Symptoms and signs associated with classical causes of hypogonadism
The Endocrine Society Guidelines Committee identified signs and symptoms that are more suggestive of androgen deficiency (14). They include incomplete sexual development, reduced libido, decreased spontaneous erections, breast discomfort or gynecomastia, loss of body hair or reduced shaving, very small or shrinking testis, inability to father children or low sperm counts, decreased bone mineral density (BMD) and osteoporosis, decreased muscle mass and strength, and hot flushes. Other manifestations that are associated with androgen deficiency but are less specific include decreased energy and motivation, dysthymia, decreased intellectual capacity, poor concentration, depression, fatigue, sleep disturbance, mild anemia (normochromic, normocytic, in the female range), increased body fat, increased body mass index, and diminished physical performance (14). The less specific symptoms and signs can be caused by other conditions, and comorbidities make the diagnosis more difficult in older men.

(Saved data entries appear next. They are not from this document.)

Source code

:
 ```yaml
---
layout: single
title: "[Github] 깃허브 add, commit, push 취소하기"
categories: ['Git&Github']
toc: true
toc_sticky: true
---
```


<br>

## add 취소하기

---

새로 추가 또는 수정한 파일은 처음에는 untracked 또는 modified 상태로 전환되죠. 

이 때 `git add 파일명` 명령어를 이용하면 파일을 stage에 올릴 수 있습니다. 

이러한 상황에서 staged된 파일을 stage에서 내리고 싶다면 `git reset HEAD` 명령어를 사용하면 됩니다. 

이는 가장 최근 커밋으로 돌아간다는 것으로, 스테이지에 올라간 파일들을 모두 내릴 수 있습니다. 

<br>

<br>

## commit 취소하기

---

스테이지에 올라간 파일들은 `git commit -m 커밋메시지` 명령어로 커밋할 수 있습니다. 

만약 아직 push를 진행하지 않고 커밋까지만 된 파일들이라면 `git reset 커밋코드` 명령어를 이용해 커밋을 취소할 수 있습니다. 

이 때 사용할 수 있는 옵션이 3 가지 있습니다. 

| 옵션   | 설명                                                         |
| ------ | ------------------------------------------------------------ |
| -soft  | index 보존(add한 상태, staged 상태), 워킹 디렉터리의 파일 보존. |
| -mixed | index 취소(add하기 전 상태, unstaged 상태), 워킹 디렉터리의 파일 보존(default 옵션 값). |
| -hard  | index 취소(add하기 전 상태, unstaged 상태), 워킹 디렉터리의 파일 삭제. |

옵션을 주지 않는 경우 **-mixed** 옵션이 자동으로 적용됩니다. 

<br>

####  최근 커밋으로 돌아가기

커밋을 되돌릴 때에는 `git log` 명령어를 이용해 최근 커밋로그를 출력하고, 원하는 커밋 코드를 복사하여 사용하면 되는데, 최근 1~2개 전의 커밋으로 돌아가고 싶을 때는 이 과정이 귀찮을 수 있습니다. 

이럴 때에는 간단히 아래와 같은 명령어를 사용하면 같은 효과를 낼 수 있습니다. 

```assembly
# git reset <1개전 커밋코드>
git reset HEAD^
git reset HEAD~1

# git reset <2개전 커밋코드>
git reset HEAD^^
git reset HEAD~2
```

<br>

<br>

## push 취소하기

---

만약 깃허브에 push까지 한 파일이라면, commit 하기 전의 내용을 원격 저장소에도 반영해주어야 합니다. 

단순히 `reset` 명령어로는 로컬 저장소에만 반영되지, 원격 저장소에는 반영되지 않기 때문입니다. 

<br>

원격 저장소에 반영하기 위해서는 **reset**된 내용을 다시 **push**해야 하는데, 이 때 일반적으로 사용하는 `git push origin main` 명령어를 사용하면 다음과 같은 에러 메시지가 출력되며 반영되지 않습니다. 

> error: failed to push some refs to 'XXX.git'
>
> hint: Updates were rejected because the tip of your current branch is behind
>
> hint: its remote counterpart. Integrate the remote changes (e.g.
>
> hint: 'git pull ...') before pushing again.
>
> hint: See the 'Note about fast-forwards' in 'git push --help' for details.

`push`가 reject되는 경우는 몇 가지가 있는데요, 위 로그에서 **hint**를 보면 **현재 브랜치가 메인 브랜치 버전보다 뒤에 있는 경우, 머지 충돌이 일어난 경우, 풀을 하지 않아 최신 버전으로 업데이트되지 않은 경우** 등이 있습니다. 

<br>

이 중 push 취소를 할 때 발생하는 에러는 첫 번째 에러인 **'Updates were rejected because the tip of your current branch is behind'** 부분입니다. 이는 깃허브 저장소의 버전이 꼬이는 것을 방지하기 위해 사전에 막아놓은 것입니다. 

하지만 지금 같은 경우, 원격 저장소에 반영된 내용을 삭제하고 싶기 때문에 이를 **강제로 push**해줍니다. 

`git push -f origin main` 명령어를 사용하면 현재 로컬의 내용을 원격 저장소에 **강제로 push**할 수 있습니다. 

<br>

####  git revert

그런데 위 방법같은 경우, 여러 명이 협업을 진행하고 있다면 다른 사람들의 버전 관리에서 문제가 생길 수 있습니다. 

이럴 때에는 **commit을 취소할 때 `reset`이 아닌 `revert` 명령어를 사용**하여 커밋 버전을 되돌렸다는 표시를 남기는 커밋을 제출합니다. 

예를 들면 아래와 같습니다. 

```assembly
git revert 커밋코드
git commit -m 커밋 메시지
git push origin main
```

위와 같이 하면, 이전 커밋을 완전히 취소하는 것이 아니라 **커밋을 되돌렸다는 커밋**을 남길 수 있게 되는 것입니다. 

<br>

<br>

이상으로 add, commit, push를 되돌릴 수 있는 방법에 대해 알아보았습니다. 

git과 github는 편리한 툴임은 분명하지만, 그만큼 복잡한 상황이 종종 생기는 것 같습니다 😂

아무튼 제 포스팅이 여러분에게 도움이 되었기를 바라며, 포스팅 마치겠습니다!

Zitzmann et al. (15) surveyed 434 consecutive male patients aged 50-86 yr in an andrological outpatient department to determine whether psychosomatic complaints and metabolic factors were related to sex hormone levels in a symptom-specific manner. No clear-cut threshold for late-onset hypogonadism was found. Rather, prevalence of psychosomatic symptoms and metabolic risk factors increased with decreasing androgen levels. The prevalence of loss of libido or vigor increased with testosterone concentrations less than 432 ng/dl, and depression and type 2 diabetes mellitus were more common in men with testosterone concentrations less than 288 ng/dl. Testosterone concentrations below 230 ng/dl contributed to erectile dysfunction.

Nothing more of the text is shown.